Dos días después, el 9 de marzo, el ministro de Relaciones
Interiores, Justicia y Paz, Miguel Rodríguez Torres, da su versión desde el
estado Táchira. Que los oficiales de Chacao “dispararon sin mediar palabra y le
quitaron la vida a una muchacha recién graduada de detective”. Que el
procedimiento del Sebin —en carros sin identificar y saltándose una voz de
alto— está justificado porque “observaron a una persona preparando unos
instrumentos, vieron unos videos previos de una persona de la comunidad que
lidera acciones violentas en ese sector y procedieron, bajo la figura de la
flagrancia, a su captura”. Esa persona es José Alberto Rivas, un cocinero que
no fue el único detenido en condiciones irregulares el 7 de marzo.
En un video de Youtube titulado “Actuación del Sebin en Los
Palos Grandes”, grabado con cámaras de seguridad, se ve a un hombre cargando
bolsas de mercado por una acera apacible del municipio de Chacao. Son las 3:40
p.m. El sujeto voltea y ve un Toyota Corolla en retroceso que se estaciona a su
lado, mientras dos desconocidos vestidos de civil se detienen a conversar con
él. La charla dura 11 segundos, los mismos que tarda el carro en abrir la
puerta trasera para que lo monten a empujones. En ningún momento le muestran
una credencial. Son tres contra uno, pero no logran someterlo.

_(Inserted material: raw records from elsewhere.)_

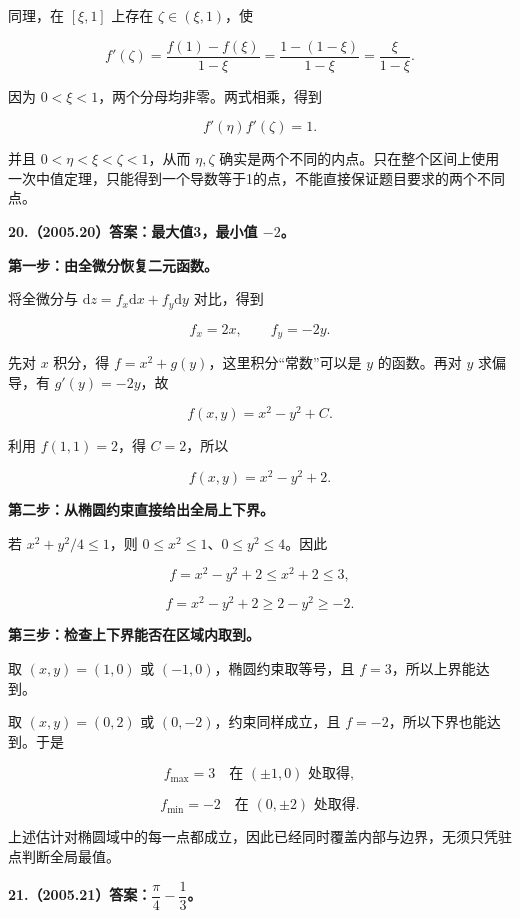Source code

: \documentclass[UTF8,11pt,fontset=windows]{ctexart}
\begin{document}
同理，在 $[\xi,1]$ 上存在 $\zeta\in(\xi,1)$，使

$$
f'(\zeta)=\frac{f(1)-f(\xi)}{1-\xi}
=\frac{1-(1-\xi)}{1-\xi}
=\frac\xi{1-\xi}.
$$

因为 $0<\xi<1$，两个分母均非零。两式相乘，得到

$$
\boxed{f'(\eta)f'(\zeta)=1.}
$$

并且 $0<\eta<\xi<\zeta<1$，从而 $\eta,\zeta$ 确实是两个不同的内点。只在整个区间上使用一次中值定理，只能得到一个导数等于1的点，不能直接保证题目要求的两个不同点。

\clearpage

\textbf{20.（2005.20）答案：最大值3，最小值 $-2$。}

\textbf{第一步：由全微分恢复二元函数。}

将全微分与 $\mathrm dz=f_x\mathrm dx+f_y\mathrm dy$ 对比，得到

$$
f_x=2x,\qquad f_y=-2y.
$$

先对 $x$ 积分，得 $f=x^2+g(y)$，这里积分“常数”可以是 $y$ 的函数。再对 $y$ 求偏导，有 $g'(y)=-2y$，故

$$
f(x,y)=x^2-y^2+C.
$$

利用 $f(1,1)=2$，得 $C=2$，所以

$$
\boxed{f(x,y)=x^2-y^2+2.}
$$

\textbf{第二步：从椭圆约束直接给出全局上下界。}

若 $x^2+y^2/4\le1$，则 $0\le x^2\le1$、$0\le y^2\le4$。因此

$$
f=x^2-y^2+2\le x^2+2\le3,
$$

$$
f=x^2-y^2+2\ge2-y^2\ge-2.
$$

\textbf{第三步：检查上下界能否在区域内取到。}

取 $(x,y)=(1,0)$ 或 $(-1,0)$，椭圆约束取等号，且 $f=3$，所以上界能达到。

取 $(x,y)=(0,2)$ 或 $(0,-2)$，约束同样成立，且 $f=-2$，所以下界也能达到。于是

$$
\boxed{f_{\max}=3\quad\text{在 }(\pm1,0)\text{ 处取得},}
$$

$$
\boxed{f_{\min}=-2\quad\text{在 }(0,\pm2)\text{ 处取得}.}
$$

上述估计对椭圆域中的每一点都成立，因此已经同时覆盖内部与边界，无须只凭驻点判断全局最值。

\clearpage

\textbf{21.（2005.21）答案：$\dfrac\pi4-\dfrac13$。}
\end{document}

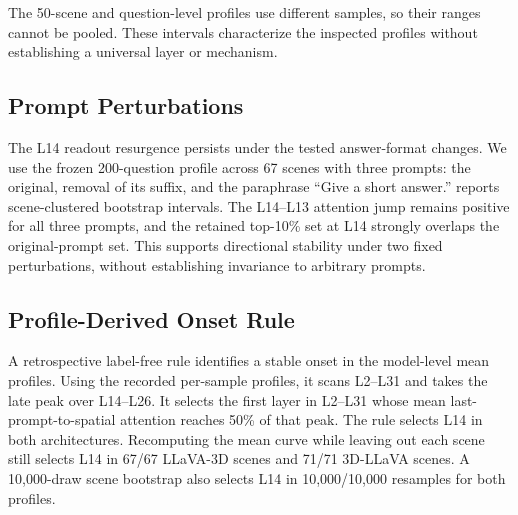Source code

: The 50-scene and question-level profiles use different samples, so their ranges cannot be pooled. These intervals characterize the inspected profiles without establishing a universal layer or mechanism.

\subsection{Prompt Perturbations}
The L14 readout resurgence persists under the tested answer-format changes. We use the frozen 200-question profile across 67 scenes with three prompts: the original, removal of its suffix, and the paraphrase ``Give a short answer.''  reports scene-clustered bootstrap intervals. The L14--L13 attention jump remains positive for all three prompts, and the retained top-10\% set at L14 strongly overlaps the original-prompt set. This supports directional stability under two fixed perturbations, without establishing invariance to arbitrary prompts.

\begin{table}[t]
\centering
\caption{Prompt perturbation of the L14 readout profile.}
\label{tab:supp_prompt}
\end{table}

\subsection{Profile-Derived Onset Rule}
A retrospective label-free rule identifies a stable onset in the model-level mean profiles. Using the recorded per-sample profiles, it scans L2--L31 and takes the late peak over L14--L26. It selects the first layer in L2--L31 whose mean last-prompt-to-spatial attention reaches 50\% of that peak. The rule selects L14 in both architectures. Recomputing the mean curve while leaving out each scene still selects L14 in 67/67 LLaVA-3D scenes and 71/71 3D-LLaVA scenes. A 10,000-draw scene bootstrap also selects L14 in 10,000/10,000 resamples for both profiles.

Otro Corolla se
estaciona detrás. Del puesto de copiloto salta una persona que se suma a la
refriega. Ya no son tres, son cuatro. Y entonces lo logran. Apenas entran, el
primer carro arranca a toda velocidad, aún con la puerta trasera abierta. En el
carro que va detrás, aunque no se ve en el video, tienen retenido a José
Alberto Rivas, el cocinero de 20 años. Esta confusión dura exactamente un
minuto, lo suficiente para que los vecinos, alarmados, griten que a todas luces
hay un secuestro y alerten a la policía municipal.